1. Reasons for the German preoccupation with individual rights

In order to obtain court review of administrative action (or inaction) the plaintiff must have standing. In Germany it is not sufficient to show that a factual or legally protected interest is affected. It must be shown that the law gives the plaintiff an individual right, and that this right may be violated by the administrative action (or inaction).

The focus on individual rights does not only determine the admissibility of the claim but also the scope of the review. This means that the court checks the lawfulness of the administrative action (or inaction) only against that part of the relevant administrative law to which the individual right extends.

For these reasons it is essential in the German legal system to discuss individual rights issues.

2. Individual rights defined

An individual right is the legal power to ask somebody to do something or to desist from doing something. In the administrative environmental law context, e.g., individual rights very often consist of the power of the citizen to demand the administrative agency to protect the citizen against damage for her health or property, be it damage caused by the agency itself or by another private party.

Environmental laws normally do not explicitly establish individual rights. They normally address the agencies and order them to do this and that. Nevertheless, even then subjective rights may be extrapolated from the text by interpretation. A 2 step test is applied (the so-called Schutznormtheorie): (1) Does the law oblige an administrative agency to do or not to do something? (2) If so, shall this obligation protect only the interest of the general public or also the interest of individuals. Obligations protecting individuals are regarded as subjective rights of those same individuals.

The test shows that the German concept of individual rights may in fact be closer to broader concepts of standing than one might expect at first sight.

3. Normal and constitutional rights

Besides rights which are granted by normal laws there are rights established by the constitution, the so-called basic rights. They are of higher dignity because they must be respected and concretised by the legislature, and in case of violation they can make legislative acts invalid (which however can only be determined by the Constitutional Court).
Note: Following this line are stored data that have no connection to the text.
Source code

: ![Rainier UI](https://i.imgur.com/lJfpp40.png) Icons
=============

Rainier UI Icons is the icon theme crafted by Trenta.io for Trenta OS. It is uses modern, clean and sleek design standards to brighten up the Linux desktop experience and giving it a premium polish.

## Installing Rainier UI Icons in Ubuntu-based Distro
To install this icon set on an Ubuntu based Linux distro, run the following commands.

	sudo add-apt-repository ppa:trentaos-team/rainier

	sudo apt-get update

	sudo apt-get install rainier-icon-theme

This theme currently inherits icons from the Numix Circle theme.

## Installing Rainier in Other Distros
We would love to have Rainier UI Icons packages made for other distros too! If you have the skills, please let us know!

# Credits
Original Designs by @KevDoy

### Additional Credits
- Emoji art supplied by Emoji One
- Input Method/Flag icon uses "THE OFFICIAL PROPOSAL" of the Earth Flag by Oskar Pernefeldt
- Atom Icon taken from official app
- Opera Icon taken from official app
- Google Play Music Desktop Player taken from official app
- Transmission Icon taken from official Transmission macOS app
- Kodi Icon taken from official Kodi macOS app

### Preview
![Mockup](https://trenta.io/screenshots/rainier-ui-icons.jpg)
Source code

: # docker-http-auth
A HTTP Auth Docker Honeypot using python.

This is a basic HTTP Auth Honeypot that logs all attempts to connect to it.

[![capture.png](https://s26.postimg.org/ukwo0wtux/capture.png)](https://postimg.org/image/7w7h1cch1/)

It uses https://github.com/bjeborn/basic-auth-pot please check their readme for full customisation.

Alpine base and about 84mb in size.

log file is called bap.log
In addition, basic rights influence the interpretation by the courts of normal laws, in particular if it must be investigated if a law provides an individual right.

4. Negative and positive basic rights

Basic rights traditionally have a "negative" bearing, i.e. they provide the individual with the power to shield herself against intrusions from the side of the state, but not to force the state to actively do something. However, with the rise of the welfare state "positive" obligations have been read into some of the basic rights, such as a right to demand the provision of public education facilities.
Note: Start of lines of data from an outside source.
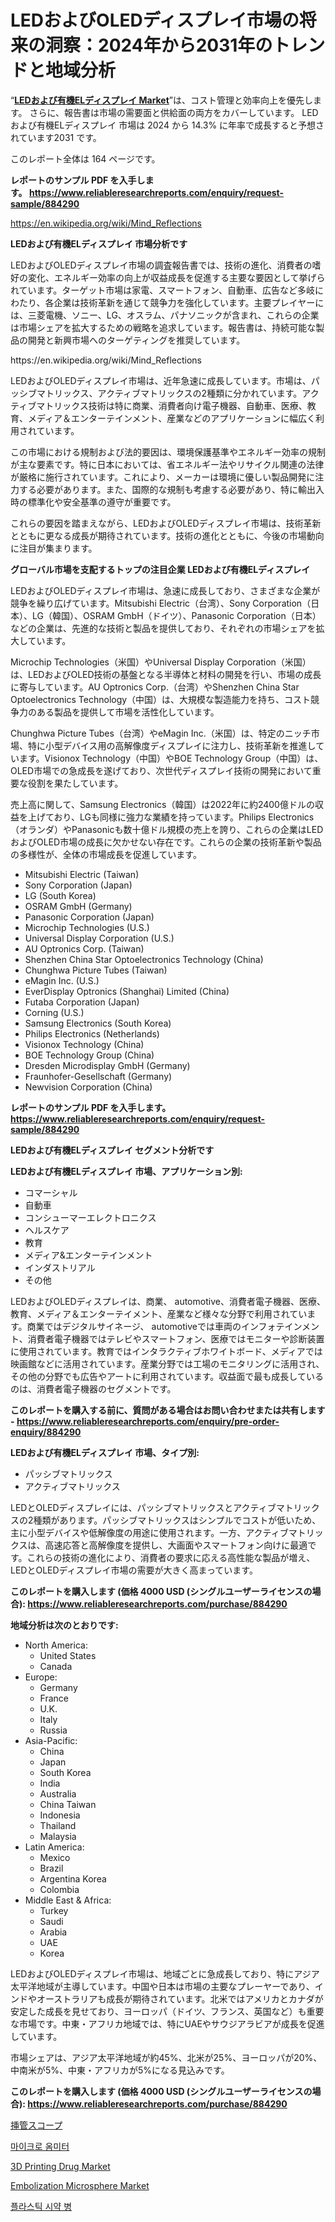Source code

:<p><h1>LEDおよびOLEDディスプレイ市場の将来の洞察：2024年から2031年のトレンドと地域分析</h1></p><p>&ldquo;<strong><a href="https://www.reliableresearchreports.com/led-and-oled-display-r884290">LEDおよび有機ELディスプレイ Market</a></strong>&rdquo;は、コスト管理と効率向上を優先します。 さらに、報告書は市場の需要面と供給面の両方をカバーしています。 LEDおよび有機ELディスプレイ 市場は 2024 から 14.3% に年率で成長すると予想されています2031 です。</p>
<p>このレポート全体は 164 ページです。</p>
<p><strong>レポートのサンプル PDF を入手します。&nbsp;<a href="https://www.reliableresearchreports.com/enquiry/request-sample/884290">https://www.reliableresearchreports.com/enquiry/request-sample/884290</a></strong></p>
<p><a href="https://en.wikipedia.org/wiki/Mind_Reflections">https://en.wikipedia.org/wiki/Mind_Reflections</a></p>
<p><strong>LEDおよび有機ELディスプレイ 市場分析です</strong></p>
<p><p>LEDおよびOLEDディスプレイ市場の調査報告書では、技術の進化、消費者の嗜好の変化、エネルギー効率の向上が収益成長を促進する主要な要因として挙げられています。ターゲット市場は家電、スマートフォン、自動車、広告など多岐にわたり、各企業は技術革新を通じて競争力を強化しています。主要プレイヤーには、三菱電機、ソニー、LG、オスラム、パナソニックが含まれ、これらの企業は市場シェアを拡大するための戦略を追求しています。報告書は、持続可能な製品の開発と新興市場へのターゲティングを推奨しています。</p></p>
<p>https://en.wikipedia.org/wiki/Mind_Reflections</p>
<p><p>LEDおよびOLEDディスプレイ市場は、近年急速に成長しています。市場は、パッシブマトリックス、アクティブマトリックスの2種類に分かれています。アクティブマトリックス技術は特に商業、消費者向け電子機器、自動車、医療、教育、メディア＆エンターテインメント、産業などのアプリケーションに幅広く利用されています。</p><p>この市場における規制および法的要因は、環境保護基準やエネルギー効率の規制が主な要素です。特に日本においては、省エネルギー法やリサイクル関連の法律が厳格に施行されています。これにより、メーカーは環境に優しい製品開発に注力する必要があります。また、国際的な規制も考慮する必要があり、特に輸出入時の標準化や安全基準の遵守が重要です。</p><p>これらの要因を踏まえながら、LEDおよびOLEDディスプレイ市場は、技術革新とともに更なる成長が期待されています。技術の進化とともに、今後の市場動向に注目が集まります。</p></p>
<p><strong>グローバル市場を支配するトップの注目企業 LEDおよび有機ELディスプレイ</strong></p>
<p><p>LEDおよびOLEDディスプレイ市場は、急速に成長しており、さまざまな企業が競争を繰り広げています。Mitsubishi Electric（台湾）、Sony Corporation（日本）、LG（韓国）、OSRAM GmbH（ドイツ）、Panasonic Corporation（日本）などの企業は、先進的な技術と製品を提供しており、それぞれの市場シェアを拡大しています。</p><p>Microchip Technologies（米国）やUniversal Display Corporation（米国）は、LEDおよびOLED技術の基盤となる半導体と材料の開発を行い、市場の成長に寄与しています。AU Optronics Corp.（台湾）やShenzhen China Star Optoelectronics Technology（中国）は、大規模な製造能力を持ち、コスト競争力のある製品を提供して市場を活性化しています。</p><p>Chunghwa Picture Tubes（台湾）やeMagin Inc.（米国）は、特定のニッチ市場、特に小型デバイス用の高解像度ディスプレイに注力し、技術革新を推進しています。Visionox Technology（中国）やBOE Technology Group（中国）は、OLED市場での急成長を遂げており、次世代ディスプレイ技術の開発において重要な役割を果たしています。</p><p>売上高に関して、Samsung Electronics（韓国）は2022年に約2400億ドルの収益を上げており、LGも同様に強力な業績を持っています。Philips Electronics（オランダ）やPanasonicも数十億ドル規模の売上を誇り、これらの企業はLEDおよびOLED市場の成長に欠かせない存在です。これらの企業の技術革新や製品の多様性が、全体の市場成長を促進しています。</p></p>
<p><ul><li>Mitsubishi Electric (Taiwan)</li><li>Sony Corporation (Japan)</li><li>LG (South Korea)</li><li>OSRAM GmbH (Germany)</li><li>Panasonic Corporation (Japan)</li><li>Microchip Technologies (U.S.)</li><li>Universal Display Corporation (U.S.)</li><li>AU Optronics Corp. (Taiwan)</li><li>Shenzhen China Star Optoelectronics Technology (China)</li><li>Chunghwa Picture Tubes (Taiwan)</li><li>eMagin Inc. (U.S.)</li><li>EverDisplay Optronics (Shanghai) Limited (China)</li><li>Futaba Corporation (Japan)</li><li>Corning (U.S.)</li><li>Samsung Electronics (South Korea)</li><li>Philips Electronics (Netherlands)</li><li>Visionox Technology (China)</li><li>BOE Technology Group (China)</li><li>Dresden Microdisplay GmbH (Germany)</li><li>Fraunhofer-Gesellschaft (Germany)</li><li>Newvision Corporation (China)</li></ul></p>
<p><strong>レポートのサンプル PDF を入手します。 <a href="https://www.reliableresearchreports.com/enquiry/request-sample/884290">https://www.reliableresearchreports.com/enquiry/request-sample/884290</a></strong></p>
<p><strong>LEDおよび有機ELディスプレイ セグメント分析です</strong></p>
<p><strong>LEDおよび有機ELディスプレイ 市場、アプリケーション別:</strong></p>
<p><ul><li>コマーシャル</li><li>自動車</li><li>コンシューマーエレクトロニクス</li><li>ヘルスケア</li><li>教育</li><li>メディア&エンターテインメント</li><li>インダストリアル</li><li>その他</li></ul></p>
<p><p>LEDおよびOLEDディスプレイは、商業、 automotive、消費者電子機器、医療、教育、メディア＆エンターテイメント、産業など様々な分野で利用されています。商業ではデジタルサイネージ、 automotiveでは車両のインフォテインメント、消費者電子機器ではテレビやスマートフォン、医療ではモニターや診断装置に使用されています。教育ではインタラクティブホワイトボード、メディアでは映画館などに活用されています。産業分野では工場のモニタリングに活用され、その他の分野でも広告やアートに利用されています。収益面で最も成長しているのは、消費者電子機器のセグメントです。</p></p>
<p><strong>このレポートを購入する前に、質問がある場合はお問い合わせまたは共有します - <a href="https://www.reliableresearchreports.com/enquiry/pre-order-enquiry/884290">https://www.reliableresearchreports.com/enquiry/pre-order-enquiry/884290</a></strong></p>
<p><strong>LEDおよび有機ELディスプレイ 市場、タイプ別:</strong></p>
<p><ul><li>パッシブマトリックス</li><li>アクティブマトリックス</li></ul></p>
<p><p>LEDとOLEDディスプレイには、パッシブマトリックスとアクティブマトリックスの2種類があります。パッシブマトリックスはシンプルでコストが低いため、主に小型デバイスや低解像度の用途に使用されます。一方、アクティブマトリックスは、高速応答と高解像度を提供し、大画面やスマートフォン向けに最適です。これらの技術の進化により、消費者の要求に応える高性能な製品が増え、LEDとOLEDディスプレイ市場の需要が大きく高まっています。</p></p>
<p><strong>このレポートを購入します (価格 4000 USD (シングルユーザーライセンスの場合): <a href="https://www.reliableresearchreports.com/purchase/884290">https://www.reliableresearchreports.com/purchase/884290</a></strong></p>
<p><strong>地域分析は次のとおりです:</strong></p>
<p><ul>
    <li>
        North America:
        <ul>
            <li>United States</li>
            <li>Canada</li>
        </ul>
    </li>
    <li>
        Europe:
        <ul>
            <li>Germany</li>
            <li>France</li>
            <li>U.K.</li>
            <li>Italy</li>
            <li>Russia</li>
        </ul>
    </li>
    <li>
        Asia-Pacific:
        <ul>
            <li>China</li>
            <li>Japan</li>
            <li>South Korea</li>
            <li>India</li>
            <li>Australia</li>
            <li>China Taiwan</li>
            <li>Indonesia</li>
            <li>Thailand</li>
            <li>Malaysia</li>
        </ul>
    </li>
    <li>
        Latin America:
        <ul>
            <li>Mexico</li>
            <li>Brazil</li>
            <li>Argentina Korea</li>
            <li>Colombia</li>
        </ul>
    </li>
    <li>
        Middle East & Africa:
        <ul>
            <li>Turkey</li>
            <li>Saudi</li>
            <li>Arabia</li>
            <li>UAE</li>
            <li>Korea</li>
        </ul>
    </li>
    </ul></p>
<p><p>LEDおよびOLEDディスプレイ市場は、地域ごとに急成長しており、特にアジア太平洋地域が主導しています。中国や日本は市場の主要なプレーヤーであり、インドやオーストラリアも成長が期待されています。北米ではアメリカとカナダが安定した成長を見せており、ヨーロッパ（ドイツ、フランス、英国など）も重要な市場です。中東・アフリカ地域では、特にUAEやサウジアラビアが成長を促進しています。</p><p>市場シェアは、アジア太平洋地域が約45%、北米が25%、ヨーロッパが20%、中南米が5%、中東・アフリカが5%になる見込みです。</p></p>
<p><strong>このレポートを購入します (価格 4000 USD (シングルユーザーライセンスの場合): <a href="https://www.reliableresearchreports.com/purchase/884290">https://www.reliableresearchreports.com/purchase/884290</a></strong></p>
<p><p><a href="https://github.com/mohamedbakry57/Market-Research-Report-List-6/blob/main/42148281287.md">挿管スコープ</a></p><p><a href="https://medium.com/@conradkirrlin76575/%EB%A7%88%EC%9D%B4%ED%81%AC%EB%A1%9C-%EC%98%B4%EB%AF%B8%ED%84%B0-%EC%8B%9C%EC%9E%A5-2024%EB%85%84%EB%B6%80%ED%84%B0-2031%EB%85%84%EA%B9%8C%EC%A7%80%EC%9D%98-%EA%B8%80%EB%A1%9C%EB%B2%8C-%EC%8B%9C%EC%9E%A5-%ED%86%B5%EC%B0%B0%EB%A0%A5-%EB%B0%8F-%ED%8C%90%EB%A7%A4-%EC%B6%94%EC%84%B8-03477e5e1b17">마이크로 옴미터</a></p><p><a href="https://medium.com/@elizbethsmithb20/global-3d-printing-drug-market-trends-analysis-and-future-growth-prospects-2024-2031-0b5ac45f5209">3D Printing Drug Market</a></p><p><a href="https://issuu.com/reportprime-2/docs/embolization-microsphere-market-siz_23789c18fbdbde">Embolization Microsphere Market</a></p><p><a href="https://medium.com/@conradkirrlin76575/%EA%B8%80%EB%A1%9C%EB%B2%8C-%ED%94%8C%EB%9D%BC%EC%8A%A4%ED%8B%B1-%EC%8B%9C%EC%95%BD-%EB%B3%91-%EC%82%B0%EC%97%85-%EC%9C%A0%ED%98%95-%EC%9D%91%EC%9A%A9-%EC%8B%9C%EC%9E%A5-%EC%B0%B8%EC%97%AC%EC%9E%90-%EC%A7%80%EC%97%AD-%EC%84%B1%EC%9E%A5-%EB%B6%84%EC%84%9D-%EB%B0%8F-%EB%AF%B8%EB%9E%98-%EC%8B%9C%EB%82%98%EB%A6%AC%EC%98%A4-2024-2031-43ea3793ab14">플라스틱 시약 병</a></p></p>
Basic rights, be they negative or positive, concern the "vertical" relationship between the individual and the state. They do traditionally not extend to the "horizontal" relationships between private persons. However, again as an achievement of the interventionist state, they have indirectly been extended to horizontal relationships. The doctrinal vehicle is the so-called protective duties of the state. For instance, the basic right to life and health (Art. 2 para 2) was constructed to also contain a duty of the state to protect the individual against health damage caused by other private individuals. One can also understand this protective duty to be part of the "positive" content of the basic right.
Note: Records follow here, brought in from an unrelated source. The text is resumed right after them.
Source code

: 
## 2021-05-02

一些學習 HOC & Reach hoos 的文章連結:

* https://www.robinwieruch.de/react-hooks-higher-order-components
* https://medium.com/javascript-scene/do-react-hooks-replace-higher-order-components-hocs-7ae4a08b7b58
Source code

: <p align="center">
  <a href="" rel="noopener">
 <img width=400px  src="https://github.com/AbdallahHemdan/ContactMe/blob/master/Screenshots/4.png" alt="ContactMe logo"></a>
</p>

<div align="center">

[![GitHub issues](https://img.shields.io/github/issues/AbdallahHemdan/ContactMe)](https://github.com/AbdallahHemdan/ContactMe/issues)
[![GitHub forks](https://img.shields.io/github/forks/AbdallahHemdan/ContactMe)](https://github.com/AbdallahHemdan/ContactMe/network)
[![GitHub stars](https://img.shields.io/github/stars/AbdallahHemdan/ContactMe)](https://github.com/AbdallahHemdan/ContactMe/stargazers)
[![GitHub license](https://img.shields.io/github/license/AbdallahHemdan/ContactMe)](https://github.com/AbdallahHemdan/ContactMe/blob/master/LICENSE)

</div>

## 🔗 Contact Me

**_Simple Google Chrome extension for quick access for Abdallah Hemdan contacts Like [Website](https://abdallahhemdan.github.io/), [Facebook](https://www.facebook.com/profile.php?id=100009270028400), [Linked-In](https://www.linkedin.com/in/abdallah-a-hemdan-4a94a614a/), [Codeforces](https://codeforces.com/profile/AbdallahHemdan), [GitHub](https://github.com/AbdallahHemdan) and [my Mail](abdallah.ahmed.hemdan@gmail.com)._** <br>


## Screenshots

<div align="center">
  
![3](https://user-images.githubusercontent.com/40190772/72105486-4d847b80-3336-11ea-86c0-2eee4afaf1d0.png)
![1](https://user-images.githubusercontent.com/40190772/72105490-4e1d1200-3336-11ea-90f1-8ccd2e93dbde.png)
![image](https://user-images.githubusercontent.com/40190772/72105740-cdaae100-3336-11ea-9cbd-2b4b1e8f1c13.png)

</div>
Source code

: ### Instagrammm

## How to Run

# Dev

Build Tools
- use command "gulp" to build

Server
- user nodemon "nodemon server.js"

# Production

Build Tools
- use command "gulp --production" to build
5. Legal protection of basic rights

The individual has access to the Federal Constitutional Court in order to challenge legislative acts for violation of basic rights. However, she must first exhaust the remedies available at the normal courts. For instance, should an administrative court, upon appeal of a neighbour, find that an authorisation for a polluting plant is based on a law which violates a basic right the court must suspend the case and ask the Constitutional Court to assess the constitutionality of the law. If the administrative court deems the law constitutional the plaintiff may file a constitutional appeal to the Constitutional Court after the administrative court has rendered ist judgement.

6. Constitutional environmental rights

The German federal constitution does not provide a basic right to a decent environment. There is only an objective obligation of the state to "protect the natural conditions of life, thereby taking responsibility for the future generations." (Art. 20a).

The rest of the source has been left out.